• [Work item] Repeat the records below word for word and omit each image.

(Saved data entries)
------------------------------------------------
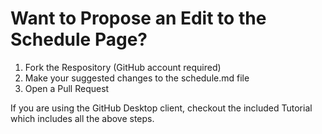 # Want to Propose an Edit to the Schedule Page?

1.  Fork the Respository (GitHub account required)
2.  Make your suggested changes to the schedule.md file
3.  Open a Pull Request

If you are using the GitHub Desktop client, checkout the included Tutorial which includes all the above steps.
------------------------------------------------
• [Response below]
 # Want to Propose an Edit to the Schedule Page?

1.  Fork the Respository (GitHub account required)
2.  Make your suggested changes to the schedule.md file
3.  Open a Pull Request

If you are using the GitHub Desktop client, checkout the included Tutorial which includes all the above steps.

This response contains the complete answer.